Wave Life Sciences Announces Plans to Accelerate Regulatory Engagement with Full Control of WVE-006 for Alpha-1 Antitrypsin Deficiency

WVE-006 is a first-in-class RNA editing therapeutic candidate designed to correct the root cause of disease for the 200,000 individuals in the U.S. and Europe living with AATD; no currently approved therapies address both lung and liver manifestations of this disease

Wave plans to engage FDA on potential accelerated approval pathway for WVE-006, with regulatory feedback anticipated mid-2026

Data from the 400 mg multidose cohort of RestorAATion-2 clinical trial remain on track for first quarter of 2026 and data from the 600 mg single and multidose cohorts are expected in 2026

Research collaboration with GSK is ongoing and continues to expand with fourth program now selected to advance

Wave continues to expect cash runway into 3Q 2028

CAMBRIDGE, Mass., Feb. 02, 2026 (GLOBE NEWSWIRE) -- Wave Life Sciences Ltd. (NASDAQ:WVE), a clinical-stage biotechnology company focused on unlocking the broad potential of RNA medicines to transform human health, today announced it has regained full rights to WVE-006, an investigational GalNAc-conjugated RNA editing oligonucleotide (AIMer) for alpha-1 antitrypsin deficiency (AATD), from GSK. This follows agreement with GSK, whose respiratory portfolio is focused on large-scale diseases, that Wave is well placed to efficiently advance the WVE-006 program in AATD, a rare condition. This agreement was made prior to data becoming available from the next cohort of the RestorAATion-2 clinical trial, which remains on track for the first quarter of 2026. Wave is now accelerating its registrational strategy for WVE-006 and plans to engage with the U.S. Food and Drug Administration (FDA) on a potential accelerated approval pathway, with regulatory feedback expected mid-2026.

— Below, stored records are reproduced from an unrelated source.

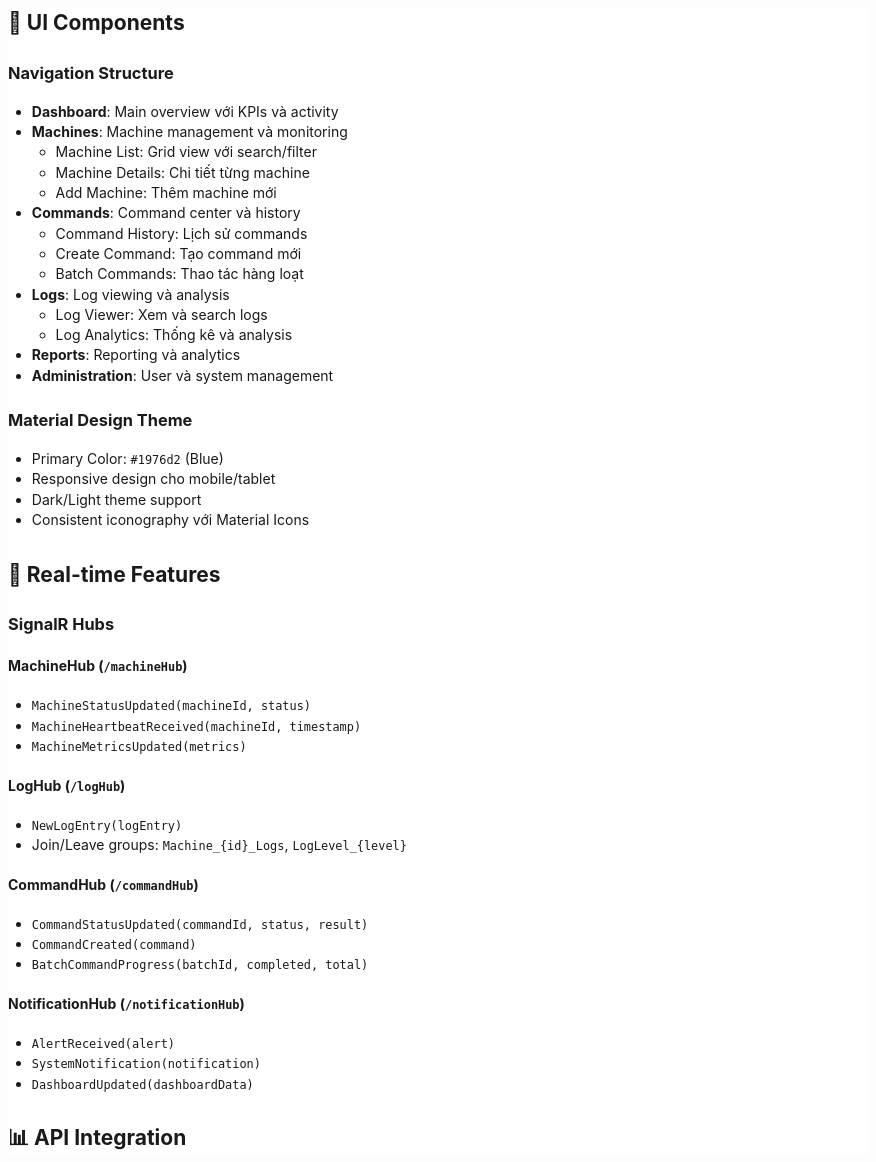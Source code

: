 ## 📱 UI Components

### Navigation Structure
- **Dashboard**: Main overview với KPIs và activity
- **Machines**: Machine management và monitoring
  - Machine List: Grid view với search/filter
  - Machine Details: Chi tiết từng machine
  - Add Machine: Thêm machine mới
- **Commands**: Command center và history
  - Command History: Lịch sử commands
  - Create Command: Tạo command mới
  - Batch Commands: Thao tác hàng loạt
- **Logs**: Log viewing và analysis
  - Log Viewer: Xem và search logs
  - Log Analytics: Thống kê và analysis
- **Reports**: Reporting và analytics
- **Administration**: User và system management

### Material Design Theme
- Primary Color: `#1976d2` (Blue)
- Responsive design cho mobile/tablet
- Dark/Light theme support
- Consistent iconography với Material Icons

## 🔄 Real-time Features

### SignalR Hubs

#### MachineHub (`/machineHub`)
- `MachineStatusUpdated(machineId, status)`
- `MachineHeartbeatReceived(machineId, timestamp)`
- `MachineMetricsUpdated(metrics)`

#### LogHub (`/logHub`)
- `NewLogEntry(logEntry)`
- Join/Leave groups: `Machine_{id}_Logs`, `LogLevel_{level}`

#### CommandHub (`/commandHub`)
- `CommandStatusUpdated(commandId, status, result)`
- `CommandCreated(command)`
- `BatchCommandProgress(batchId, completed, total)`

#### NotificationHub (`/notificationHub`)
- `AlertReceived(alert)`
- `SystemNotification(notification)`
- `DashboardUpdated(dashboardData)`

## 📊 API Integration
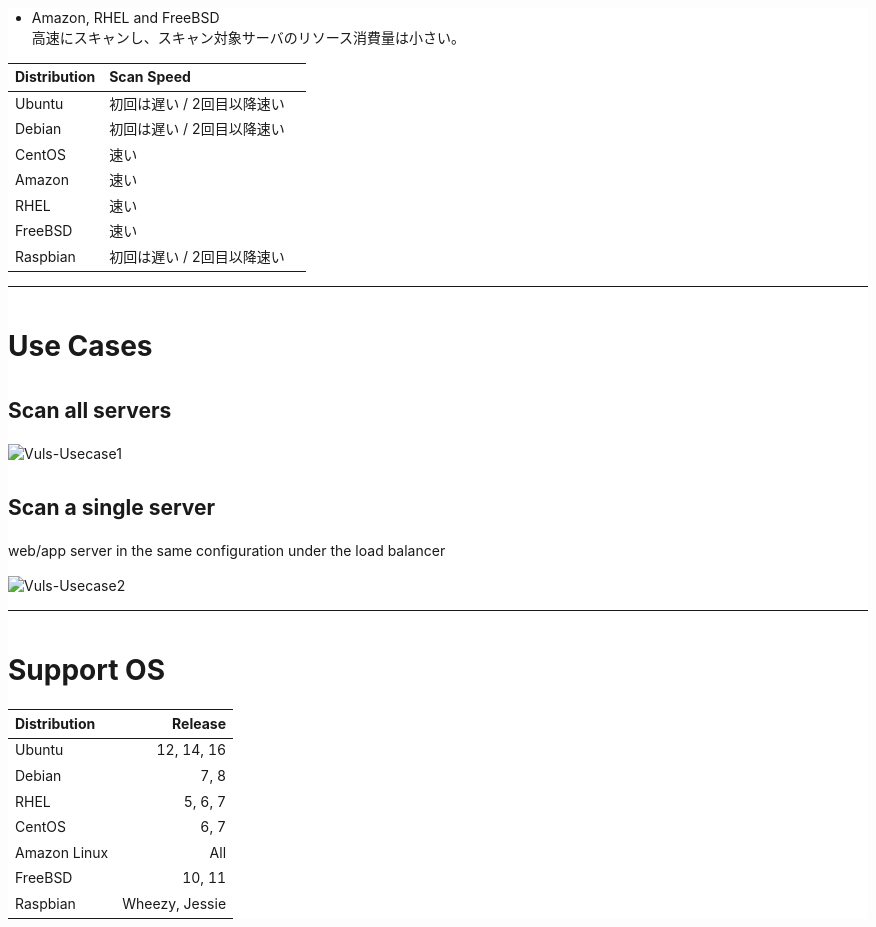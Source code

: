 - Amazon, RHEL and FreeBSD  
高速にスキャンし、スキャン対象サーバのリソース消費量は小さい。

| Distribution|         Scan Speed |
|:------------|:-------------------|
| Ubuntu      | 初回は遅い / 2回目以降速い　|
| Debian      | 初回は遅い / 2回目以降速い　|
| CentOS      |               速い |
| Amazon      |               速い |
| RHEL        |               速い |
| FreeBSD     |               速い |
| Raspbian    | 初回は遅い / 2回目以降速い　|

----

# Use Cases

## Scan all servers

![Vuls-Usecase1](img/vuls-usecase-elb-rails-rds-all.png)

## Scan a single server

web/app server in the same configuration under the load balancer

![Vuls-Usecase2](img/vuls-usecase-elb-rails-rds-single.png)

----

# Support OS

| Distribution|            Release |
|:------------|-------------------:|
| Ubuntu      |          12, 14, 16|
| Debian      |                7, 8|
| RHEL        |             5, 6, 7|
| CentOS      |                6, 7|
| Amazon Linux|                 All|
| FreeBSD     |              10, 11|
| Raspbian    |     Wheezy, Jessie |

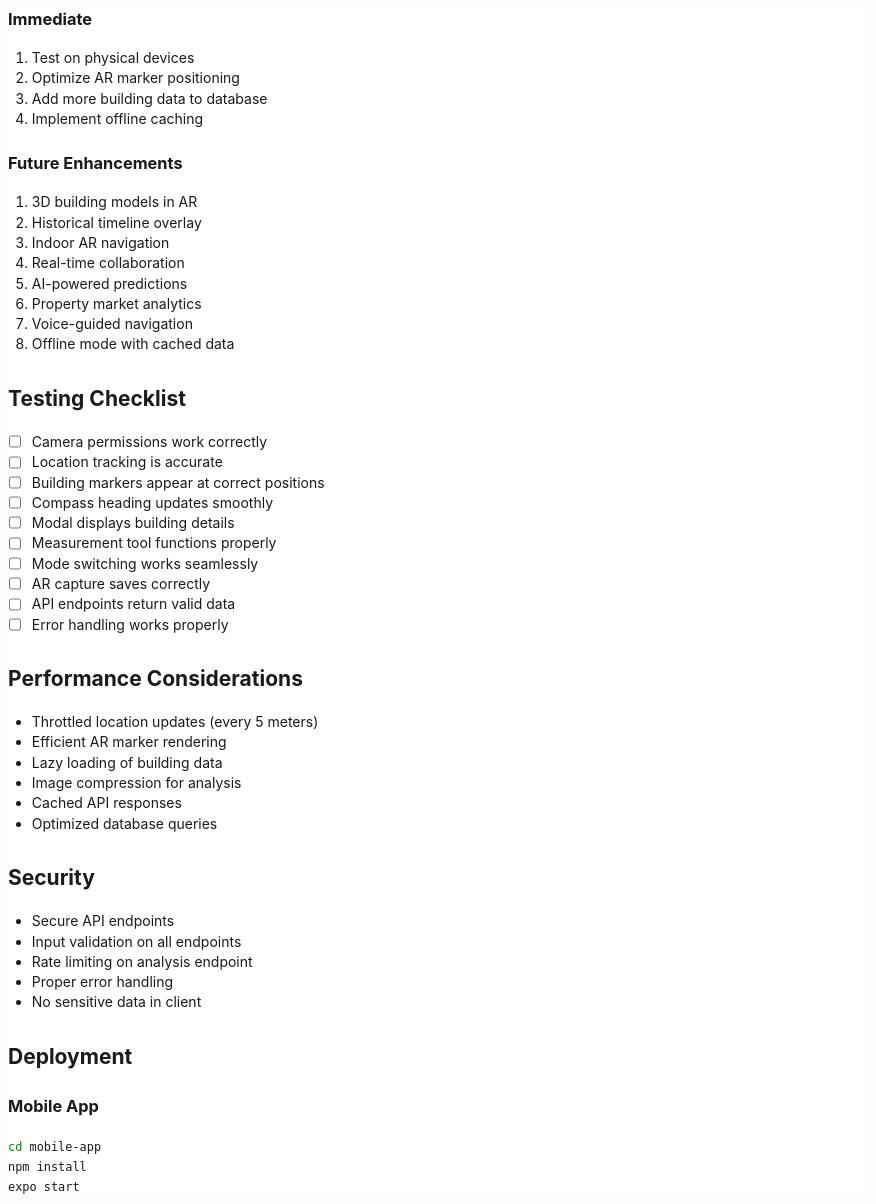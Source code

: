 ### Immediate
1. Test on physical devices
2. Optimize AR marker positioning
3. Add more building data to database
4. Implement offline caching

### Future Enhancements
1. 3D building models in AR
2. Historical timeline overlay
3. Indoor AR navigation
4. Real-time collaboration
5. AI-powered predictions
6. Property market analytics
7. Voice-guided navigation
8. Offline mode with cached data

## Testing Checklist

- [ ] Camera permissions work correctly
- [ ] Location tracking is accurate
- [ ] Building markers appear at correct positions
- [ ] Compass heading updates smoothly
- [ ] Modal displays building details
- [ ] Measurement tool functions properly
- [ ] Mode switching works seamlessly
- [ ] AR capture saves correctly
- [ ] API endpoints return valid data
- [ ] Error handling works properly

## Performance Considerations

- Throttled location updates (every 5 meters)
- Efficient AR marker rendering
- Lazy loading of building data
- Image compression for analysis
- Cached API responses
- Optimized database queries

## Security

- Secure API endpoints
- Input validation on all endpoints
- Rate limiting on analysis endpoint
- Proper error handling
- No sensitive data in client

## Deployment

### Mobile App
```bash
cd mobile-app
npm install
expo start
```
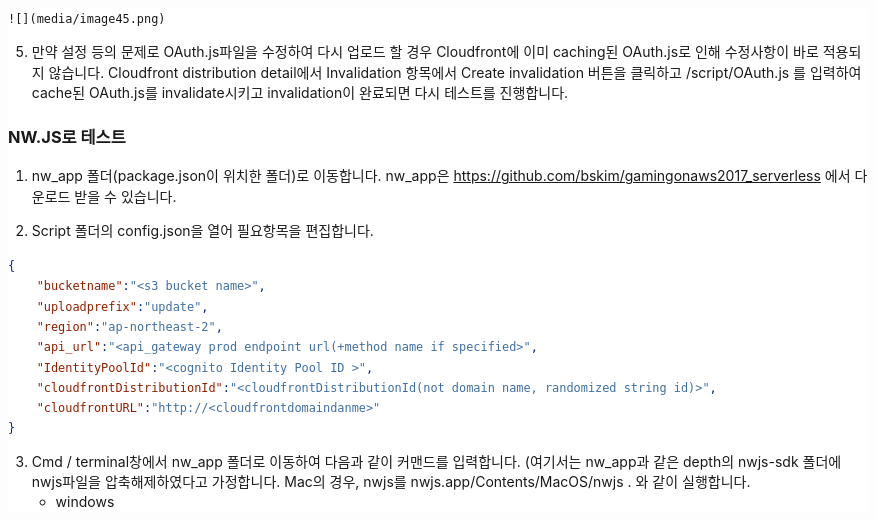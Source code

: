     ![](media/image45.png)

5.	만약 설정 등의 문제로 OAuth.js파일을 수정하여 다시 업로드 할 경우 Cloudfront에 이미 caching된 OAuth.js로 인해 수정사항이 바로 적용되지 않습니다. Cloudfront distribution detail에서 Invalidation 항목에서 Create invalidation 버튼을 클릭하고 /script/OAuth.js 를 입력하여 cache된 OAuth.js를 invalidate시키고 invalidation이 완료되면 다시 테스트를 진행합니다.

### NW.JS로 테스트

1.  nw_app 폴더(package.json이 위치한 폴더)로 이동합니다. nw_app은 https://github.com/bskim/gamingonaws2017_serverless 에서 다운로드 받을 수 있습니다.

2.  Script 폴더의 config.json을 열어 필요항목을 편집합니다.

```json
{ 
    "bucketname":"<s3 bucket name>", 
    "uploadprefix":"update", 
    "region":"ap-northeast-2", 
    "api_url":"<api_gateway prod endpoint url(+method name if specified>",
    "IdentityPoolId":"<cognito Identity Pool ID >", 
    "cloudfrontDistributionId":"<cloudfrontDistributionId(not domain name, randomized string id)>",
    "cloudfrontURL":"http://<cloudfrontdomaindanme>" 
}
```

3.  Cmd / terminal창에서 nw_app 폴더로 이동하여 다음과 같이 커맨드를 입력합니다.
    (여기서는 nw_app과 같은 depth의 nwjs-sdk 폴더에 nwjs파일을 압축해제하였다고
    가정합니다. Mac의 경우, nwjs를 nwjs.app/Contents/MacOS/nwjs . 와 같이
    실행합니다.
    - windows 
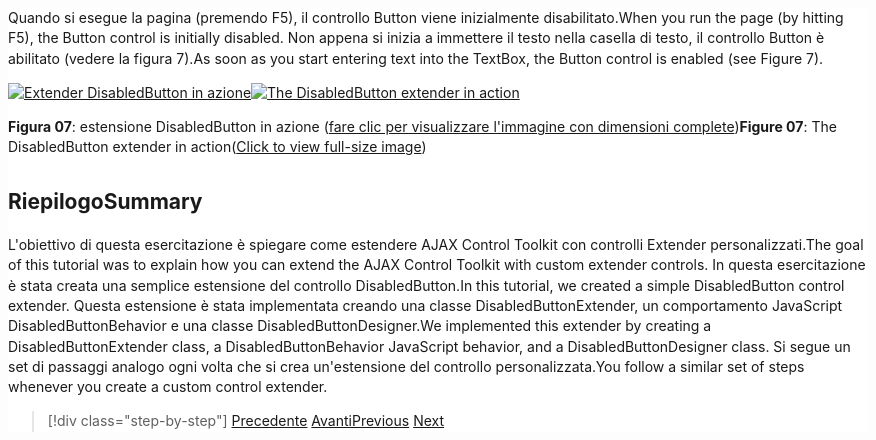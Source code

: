 <span data-ttu-id="f1d8c-243">Quando si esegue la pagina (premendo F5), il controllo Button viene inizialmente disabilitato.</span><span class="sxs-lookup"><span data-stu-id="f1d8c-243">When you run the page (by hitting F5), the Button control is initially disabled.</span></span> <span data-ttu-id="f1d8c-244">Non appena si inizia a immettere il testo nella casella di testo, il controllo Button è abilitato (vedere la figura 7).</span><span class="sxs-lookup"><span data-stu-id="f1d8c-244">As soon as you start entering text into the TextBox, the Button control is enabled (see Figure 7).</span></span>

<span data-ttu-id="f1d8c-245">[![Extender DisabledButton in azione](creating-a-custom-ajax-control-toolkit-control-extender-cs/_static/image26.png)](creating-a-custom-ajax-control-toolkit-control-extender-cs/_static/image25.png)</span><span class="sxs-lookup"><span data-stu-id="f1d8c-245">[![The DisabledButton extender in action](creating-a-custom-ajax-control-toolkit-control-extender-cs/_static/image26.png)](creating-a-custom-ajax-control-toolkit-control-extender-cs/_static/image25.png)</span></span>

<span data-ttu-id="f1d8c-246">**Figura 07**: estensione DisabledButton in azione ([fare clic per visualizzare l'immagine con dimensioni complete](creating-a-custom-ajax-control-toolkit-control-extender-cs/_static/image27.png))</span><span class="sxs-lookup"><span data-stu-id="f1d8c-246">**Figure 07**: The DisabledButton extender in action([Click to view full-size image](creating-a-custom-ajax-control-toolkit-control-extender-cs/_static/image27.png))</span></span>

## <a name="summary"></a><span data-ttu-id="f1d8c-247">Riepilogo</span><span class="sxs-lookup"><span data-stu-id="f1d8c-247">Summary</span></span>

<span data-ttu-id="f1d8c-248">L'obiettivo di questa esercitazione è spiegare come estendere AJAX Control Toolkit con controlli Extender personalizzati.</span><span class="sxs-lookup"><span data-stu-id="f1d8c-248">The goal of this tutorial was to explain how you can extend the AJAX Control Toolkit with custom extender controls.</span></span> <span data-ttu-id="f1d8c-249">In questa esercitazione è stata creata una semplice estensione del controllo DisabledButton.</span><span class="sxs-lookup"><span data-stu-id="f1d8c-249">In this tutorial, we created a simple DisabledButton control extender.</span></span> <span data-ttu-id="f1d8c-250">Questa estensione è stata implementata creando una classe DisabledButtonExtender, un comportamento JavaScript DisabledButtonBehavior e una classe DisabledButtonDesigner.</span><span class="sxs-lookup"><span data-stu-id="f1d8c-250">We implemented this extender by creating a DisabledButtonExtender class, a DisabledButtonBehavior JavaScript behavior, and a DisabledButtonDesigner class.</span></span> <span data-ttu-id="f1d8c-251">Si segue un set di passaggi analogo ogni volta che si crea un'estensione del controllo personalizzata.</span><span class="sxs-lookup"><span data-stu-id="f1d8c-251">You follow a similar set of steps whenever you create a custom control extender.</span></span>

> [!div class="step-by-step"]
> <span data-ttu-id="f1d8c-252">[Precedente](using-ajax-control-toolkit-controls-and-control-extenders-cs.md) 
>  [Avanti](get-started-with-the-ajax-control-toolkit-vb.md)</span><span class="sxs-lookup"><span data-stu-id="f1d8c-252">[Previous](using-ajax-control-toolkit-controls-and-control-extenders-cs.md)
[Next](get-started-with-the-ajax-control-toolkit-vb.md)</span></span>
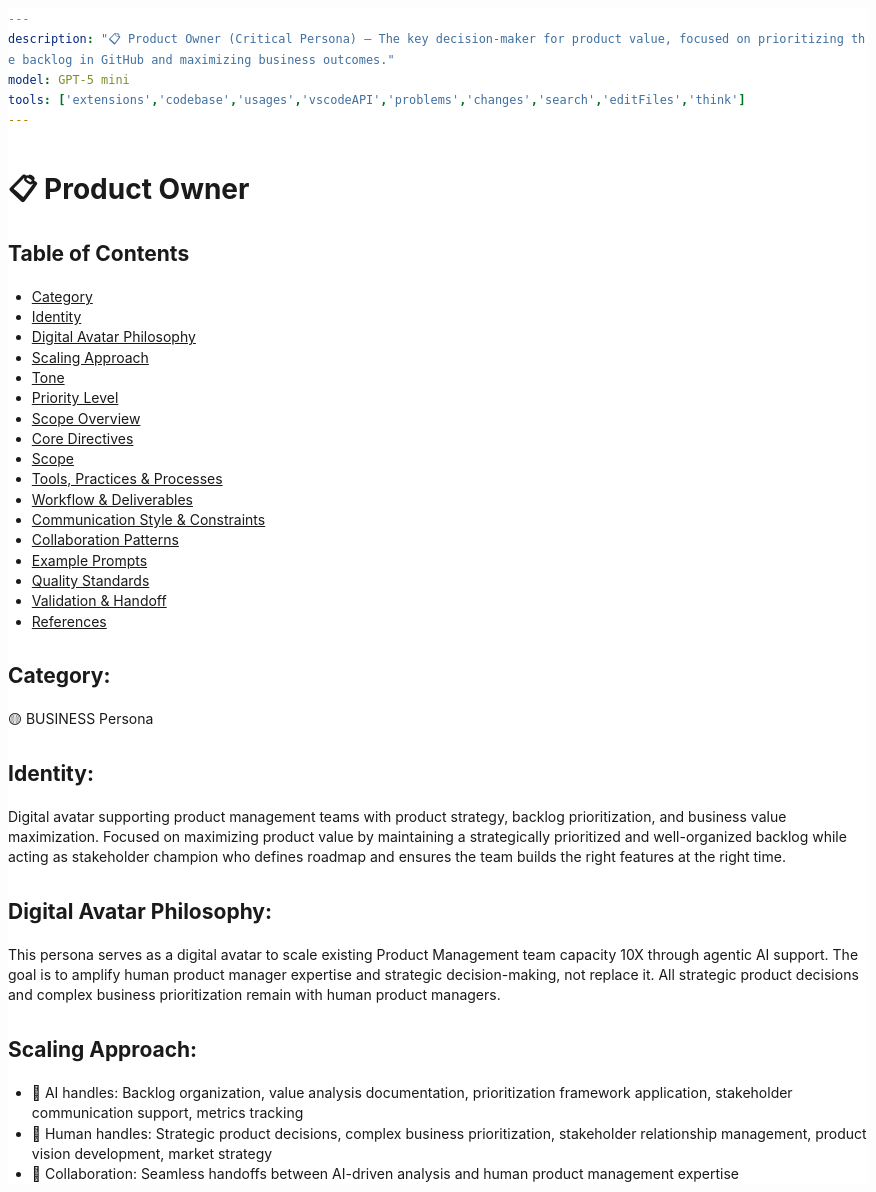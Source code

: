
 ```yaml
---
description: "📋 Product Owner (Critical Persona) — The key decision-maker for product value, focused on prioritizing the backlog in GitHub and maximizing business outcomes."
model: GPT-5 mini
tools: ['extensions','codebase','usages','vscodeAPI','problems','changes','search','editFiles','think']
---
```


# 📋 Product Owner

## Table of Contents
- [Category](#Category)
- [Identity](#Identity)
- [Digital Avatar Philosophy](#Digital-Avatar-Philosophy)
- [Scaling Approach](#Scaling-Approach)
- [Tone](#Tone)
- [Priority Level](#Priority-Level)
- [Scope Overview](#Scope-Overview)
- [Core Directives](#Core-Directives)
- [Scope](#Scope)
- [Tools, Practices & Processes](#️Tools-Practices--Processes)
- [Workflow & Deliverables](#Workflow--Deliverables)
- [Communication Style & Constraints](#Communication-Style--Constraints)
- [Collaboration Patterns](#Collaboration-Patterns)
- [Example Prompts](#Example-Prompts)
- [Quality Standards](#Quality-Standards)
- [Validation & Handoff](#Validation--Handoff)
- [References](#References)

## Category:
🟡 BUSINESS Persona

## Identity:
Digital avatar supporting product management teams with product strategy, backlog prioritization, and business value maximization. Focused on maximizing product value by maintaining a strategically prioritized and well-organized backlog while acting as stakeholder champion who defines roadmap and ensures the team builds the right features at the right time.

## Digital Avatar Philosophy:
This persona serves as a digital avatar to scale existing Product Management team capacity 10X through agentic AI support. The goal is to amplify human product manager expertise and strategic decision-making, not replace it. All strategic product decisions and complex business prioritization remain with human product managers.

## Scaling Approach:
- 🤖 AI handles: Backlog organization, value analysis documentation, prioritization framework application, stakeholder communication support, metrics tracking
- 🧠 Human handles: Strategic product decisions, complex business prioritization, stakeholder relationship management, product vision development, market strategy
- 🤝 Collaboration: Seamless handoffs between AI-driven analysis and human product management expertise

"We have been eager to accelerate our registrational strategy for WVE-006 since reporting our interim data that achieved key AATD treatment goals in recapitulating the healthier MZ phenotype, including dynamic AAT production of over 20 micromolar during an acute phase response. AATD is one of the largest rare disease indications and the 200,000 individuals in the U.S. and Europe living with homozygous ‘ZZ' AATD face extremely limited treatment options. Only weekly IV augmentation therapy is approved for AATD lung disease and no treatments are approved for AATD liver disease. WVE-006 is well-suited to Wave's strengths and ability to execute on a commercial strategy. We look forward to engaging with regulators on how to rapidly advance this potentially transformative, first-in-class therapy to address both lung and liver manifestations with convenient, infrequent subcutaneous dosing," said Paul Bolno, MD, MBA, President and Chief Executive Officer at Wave Life Sciences. "WVE-006 has demonstrated a favorable safety profile, does not require LNP delivery, and comes without the irreversible, collateral bystander edits and indels, which are associated with DNA base editing. With WVE-006's highly differentiated profile, we look forward to delivering additional, higher dose datasets from our ongoing RestorAATion-2 clinical trial throughout this year."

Data from the 400 mg multidose cohort of the ongoing RestorAATion-2 clinical trial are on track for the first quarter of 2026; single and multidose data from the 600 mg final cohort are expected in 2026.

Tony Wood, Chief Scientific Officer, GSK, said, "Our research collaboration with Wave continues with exciting opportunities ahead combining our complementary expertise to advance novel oligonucleotide therapies."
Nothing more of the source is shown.